[Work instruction] From the material below, pull each line containing the string "subsection".
*** Dataset content
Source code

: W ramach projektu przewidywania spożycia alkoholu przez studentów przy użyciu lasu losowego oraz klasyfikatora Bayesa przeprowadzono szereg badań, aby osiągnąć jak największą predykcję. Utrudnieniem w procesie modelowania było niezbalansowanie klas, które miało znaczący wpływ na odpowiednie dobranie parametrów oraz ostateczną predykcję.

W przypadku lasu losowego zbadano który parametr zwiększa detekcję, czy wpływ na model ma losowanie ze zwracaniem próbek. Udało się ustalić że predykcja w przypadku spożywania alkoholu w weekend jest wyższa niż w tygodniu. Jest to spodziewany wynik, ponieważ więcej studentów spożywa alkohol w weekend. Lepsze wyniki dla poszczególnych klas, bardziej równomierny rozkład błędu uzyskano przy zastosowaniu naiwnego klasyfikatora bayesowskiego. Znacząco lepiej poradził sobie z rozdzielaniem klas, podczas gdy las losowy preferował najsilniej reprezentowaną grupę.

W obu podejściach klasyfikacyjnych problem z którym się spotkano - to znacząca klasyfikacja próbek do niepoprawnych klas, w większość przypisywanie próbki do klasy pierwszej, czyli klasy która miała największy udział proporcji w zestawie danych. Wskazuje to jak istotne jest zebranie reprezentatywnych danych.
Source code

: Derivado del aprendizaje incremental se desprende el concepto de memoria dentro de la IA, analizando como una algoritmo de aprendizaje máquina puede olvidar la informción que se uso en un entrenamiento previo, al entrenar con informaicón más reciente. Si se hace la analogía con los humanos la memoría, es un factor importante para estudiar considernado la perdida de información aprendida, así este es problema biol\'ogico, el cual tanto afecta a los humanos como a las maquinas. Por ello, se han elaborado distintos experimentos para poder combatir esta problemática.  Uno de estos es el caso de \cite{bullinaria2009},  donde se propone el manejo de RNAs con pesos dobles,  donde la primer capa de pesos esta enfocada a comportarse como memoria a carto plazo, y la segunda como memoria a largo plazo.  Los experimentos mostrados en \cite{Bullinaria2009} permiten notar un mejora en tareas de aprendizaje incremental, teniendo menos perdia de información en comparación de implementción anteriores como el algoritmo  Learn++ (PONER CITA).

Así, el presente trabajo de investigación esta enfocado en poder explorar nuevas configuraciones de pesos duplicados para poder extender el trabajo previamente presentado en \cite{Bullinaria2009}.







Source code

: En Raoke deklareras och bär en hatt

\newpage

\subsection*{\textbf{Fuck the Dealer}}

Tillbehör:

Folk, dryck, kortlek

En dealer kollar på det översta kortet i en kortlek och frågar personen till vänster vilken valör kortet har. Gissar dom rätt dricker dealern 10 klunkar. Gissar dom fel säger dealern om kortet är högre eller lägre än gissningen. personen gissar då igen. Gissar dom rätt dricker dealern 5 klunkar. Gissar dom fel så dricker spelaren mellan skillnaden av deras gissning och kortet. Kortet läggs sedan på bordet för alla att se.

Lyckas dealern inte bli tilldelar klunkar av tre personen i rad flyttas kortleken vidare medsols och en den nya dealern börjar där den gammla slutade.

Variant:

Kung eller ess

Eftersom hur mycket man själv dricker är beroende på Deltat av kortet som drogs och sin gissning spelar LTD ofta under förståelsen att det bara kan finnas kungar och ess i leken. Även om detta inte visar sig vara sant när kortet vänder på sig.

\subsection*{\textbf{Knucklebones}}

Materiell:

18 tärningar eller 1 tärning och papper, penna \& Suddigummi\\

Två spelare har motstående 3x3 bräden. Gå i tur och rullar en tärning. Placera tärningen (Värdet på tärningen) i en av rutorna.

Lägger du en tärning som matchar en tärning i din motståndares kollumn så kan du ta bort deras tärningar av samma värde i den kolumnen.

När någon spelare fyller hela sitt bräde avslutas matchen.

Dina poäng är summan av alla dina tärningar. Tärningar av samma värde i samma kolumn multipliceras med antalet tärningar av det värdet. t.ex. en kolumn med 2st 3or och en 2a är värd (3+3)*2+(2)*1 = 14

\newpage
******
[Response]
\subsection*{\textbf{Fuck the Dealer}}
\subsection*{\textbf{Knucklebones}}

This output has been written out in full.